** Your objective **
Report each line below that carries the word "docs".
----------------
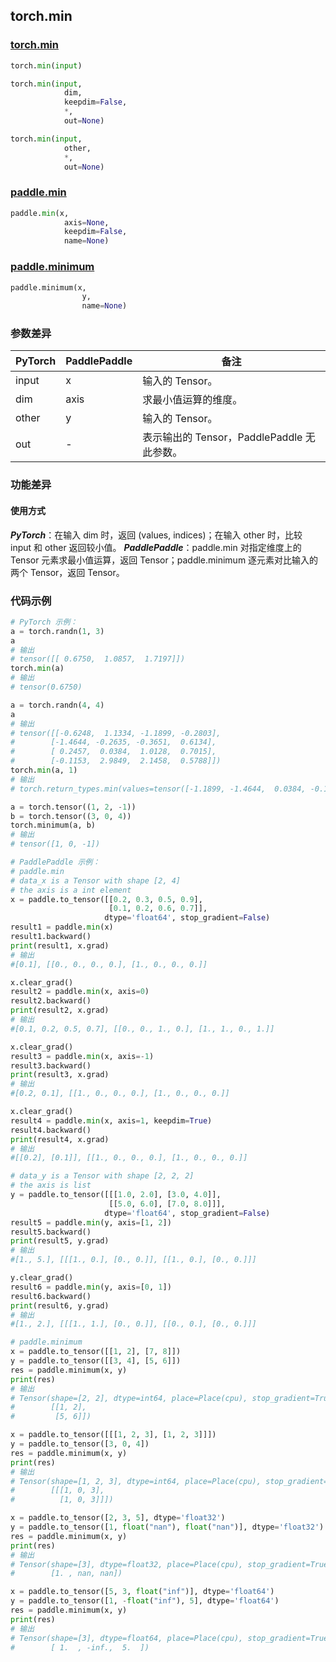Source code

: ## torch.min
### [torch.min](https://pytorch.org/docs/stable/generated/torch.min.html?highlight=min#torch.min)

```python
torch.min(input)
```

```python
torch.min(input,
            dim,
            keepdim=False,
            *,
            out=None)
```

```python
torch.min(input,
            other,
            *,
            out=None)
```

### [paddle.min](https://www.paddlepaddle.org.cn/documentation/docs/zh/api/paddle/min_cn.html#min)

```python
paddle.min(x,
            axis=None,
            keepdim=False,
            name=None)
```
### [paddle.minimum](https://www.paddlepaddle.org.cn/documentation/docs/zh/api/paddle/minimum_cn.html#minimum)

```python
paddle.minimum(x,
                y,
                name=None)
```

### 参数差异
| PyTorch       | PaddlePaddle | 备注                                                   |
| ------------- | ------------ | ------------------------------------------------------ |
| input         | x            | 输入的 Tensor。                                      |
| dim           | axis         | 求最小值运算的维度。                                      |
| other         | y            | 输入的 Tensor。                                      |
| out           | -            | 表示输出的 Tensor，PaddlePaddle 无此参数。               |


### 功能差异

#### 使用方式
***PyTorch***：在输入 dim 时，返回 (values, indices)；在输入 other 时，比较 input 和 other 返回较小值。
***PaddlePaddle***：paddle.min 对指定维度上的 Tensor 元素求最小值运算，返回 Tensor；paddle.minimum 逐元素对比输入的两个 Tensor，返回 Tensor。


### 代码示例
``` python
# PyTorch 示例：
a = torch.randn(1, 3)
a
# 输出
# tensor([[ 0.6750,  1.0857,  1.7197]])
torch.min(a)
# 输出
# tensor(0.6750)

a = torch.randn(4, 4)
a
# 输出
# tensor([[-0.6248,  1.1334, -1.1899, -0.2803],
#        [-1.4644, -0.2635, -0.3651,  0.6134],
#        [ 0.2457,  0.0384,  1.0128,  0.7015],
#        [-0.1153,  2.9849,  2.1458,  0.5788]])
torch.min(a, 1)
# 输出
# torch.return_types.min(values=tensor([-1.1899, -1.4644,  0.0384, -0.1153]), indices=tensor([2, 0, 1, 0]))

a = torch.tensor((1, 2, -1))
b = torch.tensor((3, 0, 4))
torch.minimum(a, b)
# 输出
# tensor([1, 0, -1])
```

``` python
# PaddlePaddle 示例：
# paddle.min
# data_x is a Tensor with shape [2, 4]
# the axis is a int element
x = paddle.to_tensor([[0.2, 0.3, 0.5, 0.9],
                      [0.1, 0.2, 0.6, 0.7]],
                     dtype='float64', stop_gradient=False)
result1 = paddle.min(x)
result1.backward()
print(result1, x.grad)
# 输出
#[0.1], [[0., 0., 0., 0.], [1., 0., 0., 0.]]

x.clear_grad()
result2 = paddle.min(x, axis=0)
result2.backward()
print(result2, x.grad)
# 输出
#[0.1, 0.2, 0.5, 0.7], [[0., 0., 1., 0.], [1., 1., 0., 1.]]

x.clear_grad()
result3 = paddle.min(x, axis=-1)
result3.backward()
print(result3, x.grad)
# 输出
#[0.2, 0.1], [[1., 0., 0., 0.], [1., 0., 0., 0.]]

x.clear_grad()
result4 = paddle.min(x, axis=1, keepdim=True)
result4.backward()
print(result4, x.grad)
# 输出
#[[0.2], [0.1]], [[1., 0., 0., 0.], [1., 0., 0., 0.]]

# data_y is a Tensor with shape [2, 2, 2]
# the axis is list
y = paddle.to_tensor([[[1.0, 2.0], [3.0, 4.0]],
                      [[5.0, 6.0], [7.0, 8.0]]],
                     dtype='float64', stop_gradient=False)
result5 = paddle.min(y, axis=[1, 2])
result5.backward()
print(result5, y.grad)
# 输出
#[1., 5.], [[[1., 0.], [0., 0.]], [[1., 0.], [0., 0.]]]

y.clear_grad()
result6 = paddle.min(y, axis=[0, 1])
result6.backward()
print(result6, y.grad)
# 输出
#[1., 2.], [[[1., 1.], [0., 0.]], [[0., 0.], [0., 0.]]]

# paddle.minimum
x = paddle.to_tensor([[1, 2], [7, 8]])
y = paddle.to_tensor([[3, 4], [5, 6]])
res = paddle.minimum(x, y)
print(res)
# 输出
# Tensor(shape=[2, 2], dtype=int64, place=Place(cpu), stop_gradient=True,
#        [[1, 2],
#         [5, 6]])

x = paddle.to_tensor([[[1, 2, 3], [1, 2, 3]]])
y = paddle.to_tensor([3, 0, 4])
res = paddle.minimum(x, y)
print(res)
# 输出
# Tensor(shape=[1, 2, 3], dtype=int64, place=Place(cpu), stop_gradient=True,
#        [[[1, 0, 3],
#          [1, 0, 3]]])

x = paddle.to_tensor([2, 3, 5], dtype='float32')
y = paddle.to_tensor([1, float("nan"), float("nan")], dtype='float32')
res = paddle.minimum(x, y)
print(res)
# 输出
# Tensor(shape=[3], dtype=float32, place=Place(cpu), stop_gradient=True,
#        [1. , nan, nan])

x = paddle.to_tensor([5, 3, float("inf")], dtype='float64')
y = paddle.to_tensor([1, -float("inf"), 5], dtype='float64')
res = paddle.minimum(x, y)
print(res)
# 输出
# Tensor(shape=[3], dtype=float64, place=Place(cpu), stop_gradient=True,
#        [ 1.  , -inf.,  5.  ])
```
----------------
** Task answer **
### [torch.min](https://pytorch.org/docs/stable/generated/torch.min.html?highlight=min#torch.min)
### [paddle.min](https://www.paddlepaddle.org.cn/documentation/docs/zh/api/paddle/min_cn.html#min)
### [paddle.minimum](https://www.paddlepaddle.org.cn/documentation/docs/zh/api/paddle/minimum_cn.html#minimum)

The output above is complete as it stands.